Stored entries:

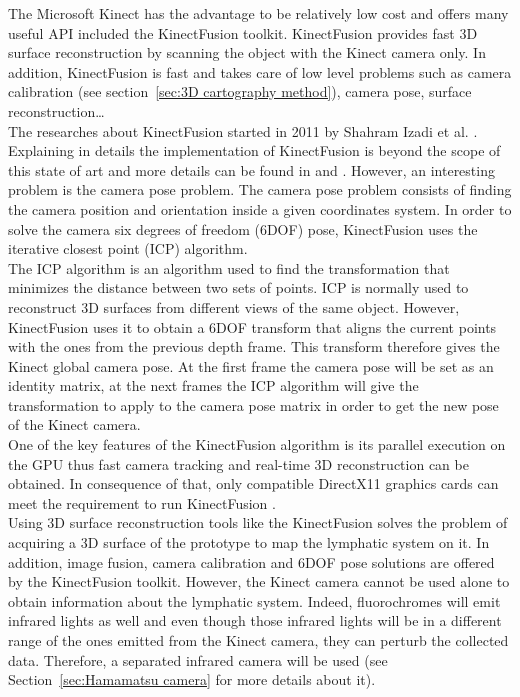 The Microsoft Kinect has the advantage to be relatively low cost and offers many useful API included the KinectFusion toolkit. KinectFusion provides fast 3D surface reconstruction by scanning the object with the Kinect camera only. In addition, KinectFusion is fast and takes care of low level problems such as camera calibration (see section~\ref{sec:3D cartography method}), camera pose, surface reconstruction\ldots \\

The researches about KinectFusion started in 2011 by Shahram Izadi et al. \cite{izadi_kinectfusion:_2011}. Explaining in details the implementation of KinectFusion is beyond the scope of this state of art and more details can be found in \cite{newcombe_kinectfusion:_2011} and \cite{izadi_kinectfusion:_2011}. However, an interesting problem is the camera pose problem. The camera pose problem consists of finding the camera position and orientation inside a given coordinates system. In order to solve the camera six degrees of freedom (6DOF) pose, KinectFusion uses the iterative closest point (ICP) algorithm.\\

The ICP algorithm is an algorithm used to find the transformation that minimizes the distance between two sets of points. ICP is normally used to reconstruct 3D surfaces from different views of the same object. However, KinectFusion uses it to obtain a 6DOF transform that aligns the current points with the ones from the previous depth frame. This transform therefore gives the Kinect global camera pose. At the first frame the camera pose will be set as an identity matrix, at the next frames the ICP algorithm will give the transformation to apply to the camera pose matrix in order to get the new pose of the Kinect camera.\\

One of the key features of the KinectFusion algorithm is its parallel execution \cite{izadi_kinectfusion:_2011} on the GPU thus fast camera tracking and real-time 3D reconstruction can be obtained. In consequence of that, only compatible DirectX11 graphics cards can meet the requirement to run KinectFusion \cite{kinect}.\\

Using 3D surface reconstruction tools like the KinectFusion solves the problem of acquiring a 3D surface of the prototype to map the lymphatic system on it.  In addition, image fusion, camera calibration and 6DOF pose solutions are offered by the KinectFusion toolkit. However, the Kinect camera cannot be used alone to obtain information about the lymphatic system. Indeed, fluorochromes will emit infrared lights as well and even though those infrared lights will be in a different range of the ones emitted from the Kinect camera, they can perturb the collected data. Therefore, a separated infrared camera will be used (see Section~\ref{sec:Hamamatsu camera} for more details about it).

ABOUT THIS EXERCISE -> Scan the entries above for the word "details" and collect each line holding it.

SOLUTION TO THIS EXERCISE ->
The researches about KinectFusion started in 2011 by Shahram Izadi et al. \cite{izadi_kinectfusion:_2011}. Explaining in details the implementation of KinectFusion is beyond the scope of this state of art and more details can be found in \cite{newcombe_kinectfusion:_2011} and \cite{izadi_kinectfusion:_2011}. However, an interesting problem is the camera pose problem. The camera pose problem consists of finding the camera position and orientation inside a given coordinates system. In order to solve the camera six degrees of freedom (6DOF) pose, KinectFusion uses the iterative closest point (ICP) algorithm.\\
Using 3D surface reconstruction tools like the KinectFusion solves the problem of acquiring a 3D surface of the prototype to map the lymphatic system on it.  In addition, image fusion, camera calibration and 6DOF pose solutions are offered by the KinectFusion toolkit. However, the Kinect camera cannot be used alone to obtain information about the lymphatic system. Indeed, fluorochromes will emit infrared lights as well and even though those infrared lights will be in a different range of the ones emitted from the Kinect camera, they can perturb the collected data. Therefore, a separated infrared camera will be used (see Section~\ref{sec:Hamamatsu camera} for more details about it).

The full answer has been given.